It’s the things you learn after you know it all that count.

Legenday basketball coach John Wooden died two days ago. If you watch basketball, whether it’s NCAA or NBA, you must have heard of the man. I’ve been reading books on business, leadership, and self-help. I’ve encountered Wooden quotes while reading these books.  Tonight, I was watching the NBA Finals, Game 2, LA versus Boston. In the half-time show, NBA Hall-of-Famers Kareem Abdul Jabbar and Bill Walton shared their experience playing for Wooden. Both of these guys admired the guy for the lessons-about-life that Wooden taught them. Bill Walton said Wooden is known for all his great quotes but there is this one “creed” that Wooden personally gave to him when he lost games as a college ball-player at UCLA: “It’s the things you learn after you know it all that count.” Wow, the line really hit me. I love learning. Especially in this field that I belong in – information technology and software development – you never know it all. There’s always something to learn. There’s always room to absorb more.

Sometimes you get to a point in your career where you think you’ve “mastered” something. Then BAM!—the new version of the framework you’re working with gets overhauled! I have a few friends in the industry who have “cried ‘Uncle’” and promoted themselves to management, thinking that they don’t have to catch up with changes in technology (Web apps, servers, services, etc.) anymore. But you know what? They’re still not done learning. Instead of picking up books on .NET, SharePoint, or Web Services, they have to read books on business management, project management, leadership. It’s competitive anywhere you go, especially in today’s economy. You have to keep your brain in shape and train.  It’s a never-ending process, this thing called learning. It can be tough sometimes, all these reading and learning. But I wouldn’t have it any other way. I don’t think I can be in a field where I don’t have to learn anything new in order to be competitive. It would just bore me to death.
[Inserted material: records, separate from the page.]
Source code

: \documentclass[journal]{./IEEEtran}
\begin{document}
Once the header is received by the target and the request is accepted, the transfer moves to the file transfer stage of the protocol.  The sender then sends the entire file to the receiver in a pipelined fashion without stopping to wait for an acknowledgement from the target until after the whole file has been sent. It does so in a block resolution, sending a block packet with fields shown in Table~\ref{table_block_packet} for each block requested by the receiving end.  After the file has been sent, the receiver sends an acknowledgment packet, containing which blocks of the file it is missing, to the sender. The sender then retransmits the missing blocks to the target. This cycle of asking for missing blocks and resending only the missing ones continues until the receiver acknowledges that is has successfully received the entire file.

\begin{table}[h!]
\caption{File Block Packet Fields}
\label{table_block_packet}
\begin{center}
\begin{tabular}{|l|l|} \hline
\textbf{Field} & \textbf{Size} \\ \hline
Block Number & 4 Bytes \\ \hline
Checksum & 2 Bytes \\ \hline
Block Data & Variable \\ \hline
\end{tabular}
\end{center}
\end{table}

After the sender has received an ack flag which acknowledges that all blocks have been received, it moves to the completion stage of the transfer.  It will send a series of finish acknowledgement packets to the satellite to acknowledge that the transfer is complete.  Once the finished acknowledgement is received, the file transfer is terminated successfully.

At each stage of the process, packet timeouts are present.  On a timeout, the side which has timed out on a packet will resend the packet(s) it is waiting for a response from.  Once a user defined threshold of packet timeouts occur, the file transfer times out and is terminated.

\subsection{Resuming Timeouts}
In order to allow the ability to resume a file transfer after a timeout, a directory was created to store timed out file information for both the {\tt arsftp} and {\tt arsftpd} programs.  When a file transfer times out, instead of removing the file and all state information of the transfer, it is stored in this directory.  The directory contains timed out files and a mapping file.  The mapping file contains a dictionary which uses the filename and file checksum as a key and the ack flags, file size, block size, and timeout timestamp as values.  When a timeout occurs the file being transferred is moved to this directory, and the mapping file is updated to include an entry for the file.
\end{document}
In honor of the legendary coach, here’s a few more of John Wooden quotes (Googled tonight):

  • I’d rather have a lot of talent and a little experience than a lot of experience and a little talent.” – when it comes to hiring IT resources, I believe in this. I’ve recommended someone with less “time-in-grade” over someone who had “twenty years of experience” many many times because at the end of the day, if you want a project done right, you need to have good people. Years in the industry do count but I’ll take talent and skills over experience anytime.
  • If you’re not making mistakes, then you’re not doing anything. I’m positive that a doer makes mistakes” – if you are a developer, you better make your mistakes during the development phase of the project. I’ve seen a few guys scared to make mistakes or see bugs in their apps. Mistakes and defects are good, if you can catch them early in the project cycle. If you avoid the defects and issues early on–uggh!!–good luck when you encounter issues and defects after you deliver your software!
  • The worst thing about new books is that they keep us from reading the old ones.” – Ain’t that the truth when it comes to technology books?? I have so many books (technology, leadership, business)  in my collection that I still have to read and yet I already know that I’m about to buy more books. Two books I will need to buy soon–SharePoint 2010 development and ASP.NET 4.0. In my ideal world, I only work 30 hours a week and learn/study 16 hours a week. The reality is I work average 45 hours a week and maybe study for about 4-6 hours a week. Too many things to catch up on. 
  • Never mistake activity for achievement.” – I LOVE this one. In other industries, working longer hours almost equate to achieving more than the next guy. In information technology, I see too many people patting themselves in the back for working long hours. For the life of me, I don’t understand why these people can be proud for taking a long time to solve a problem. Who’s better, the programmer who can write the solution in 2 hours and is idle for the rest of the day or the programmer who has to work 12 hours (assuming the task and problem set is the same)? It should be obvious, right? What about from an operations type person, like a DBA? Would you rather have a “lazy DBA” who sips coffee all day or the DBA who has to work 60 hours every week? I’ll take the lazy DBA anyday. He’s probably lazy and not doing anything because his ship is ran tight.  That’s achievement, getting your stuff squared-away. If you have operations people working overtime month after month–that’s NOT achievement–that’s a hug red flag that they don’t know what the heck they’re doing.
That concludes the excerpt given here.